In [5]:
from google.colab import drive
import requests
from bs4 import BeautifulSoup
import csv

In [6]:
drive.mount('/content/drive')

Drive already mounted at /content/drive; to attempt to forcibly remount, call drive.mount("/content/drive", force_remount=True).


In [11]:
def scrape_news_data(api_url_template, last_page):
    headers = {'User-Agent': 'Mozilla/5.0 (Windows NT 10.0; Win64; x64) AppleWebKit/537.36 (KHTML, like Gecko) Chrome/91.0.4472.124 Safari/537.36'}
    rows = []

    for page in range(last_page + 1):
        api_url = f"{api_url_template}/{page}/20"
        response = requests.get(api_url, headers=headers)

        if response.status_code == 200:
            news_data = response.json()

            for news_item in news_data:
                headline = news_item.get('headline', '')
                url = news_item.get('url', '')
                article_url = news_item.get('url', '')
                article_summary, article_content = get_article_content(article_url, headers)

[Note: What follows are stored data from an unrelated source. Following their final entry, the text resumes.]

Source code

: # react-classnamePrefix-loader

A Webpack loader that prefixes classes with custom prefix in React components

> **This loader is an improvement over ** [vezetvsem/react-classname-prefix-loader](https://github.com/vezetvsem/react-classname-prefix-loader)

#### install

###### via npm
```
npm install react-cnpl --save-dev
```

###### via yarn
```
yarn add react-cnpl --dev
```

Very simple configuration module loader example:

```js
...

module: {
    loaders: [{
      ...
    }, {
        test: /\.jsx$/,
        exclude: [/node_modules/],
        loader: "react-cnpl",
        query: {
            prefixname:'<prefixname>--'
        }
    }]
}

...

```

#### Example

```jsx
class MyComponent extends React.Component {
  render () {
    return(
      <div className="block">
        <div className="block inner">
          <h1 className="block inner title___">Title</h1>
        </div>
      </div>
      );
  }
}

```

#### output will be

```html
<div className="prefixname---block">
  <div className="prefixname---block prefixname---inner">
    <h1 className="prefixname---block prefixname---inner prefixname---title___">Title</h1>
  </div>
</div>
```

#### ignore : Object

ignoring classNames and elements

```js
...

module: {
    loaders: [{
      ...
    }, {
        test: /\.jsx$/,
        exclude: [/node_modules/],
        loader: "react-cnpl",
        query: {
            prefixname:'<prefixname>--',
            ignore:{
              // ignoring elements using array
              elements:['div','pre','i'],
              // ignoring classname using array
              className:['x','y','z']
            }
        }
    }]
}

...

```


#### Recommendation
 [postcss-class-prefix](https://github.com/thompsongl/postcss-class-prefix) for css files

                if article_summary and article_content:
                    article_content = article_content.replace('\n', ' ').replace('\r', '')
                    rows.append([url, headline, article_summary, article_content])
                    print(url)

            print(page)

        else:
            print(f"Failed to fetch data for page {page}. Status Code: {response.status_code}")

    save_to_csv(rows, '/content/drive/My Drive/protidinerbangladesh.csv')

In [12]:
def get_article_content(article_url, headers):
    response = requests.get(article_url, headers=headers)
    if response.status_code == 200:
        soup = BeautifulSoup(response.text, 'html.parser')

        article_content_div = soup.find('div', class_='newsBody')
        if article_content_div:
            paragraphs = article_content_div.find_all('p')
            article_summary = ""
            article_sections = []

            for paragraph in paragraphs:
                if paragraph.find('b') or paragraph.find('strong'):
                    article_summary += paragraph.get_text(strip=True) + ' '
                else:
                    article_sections.append(paragraph.get_text(strip=True))

            article_content = ' '.join(article_sections)
            article_summary = ' '.join(article_summary.split())
            article_content = ' '.join(article_content.split())
            return article_summary, article_content

    return "", ""

In [13]:
def save_to_csv(rows, file_path):
    with open(file_path, 'w', encoding='utf-8', newline='') as csvfile:
        csv_writer = csv.writer(csvfile)
        csv_writer.writerow(['URL', 'Headline', 'Summary', 'Article'])
        csv_writer.writerows(rows)

    print(f"Data saved to {file_path}")

In [14]:
api_url_template = "https://protidinerbangladesh.com/ajax/load/categorynews/12/20"
last_page = 277

scrape_news_data(api_url_template, last_page)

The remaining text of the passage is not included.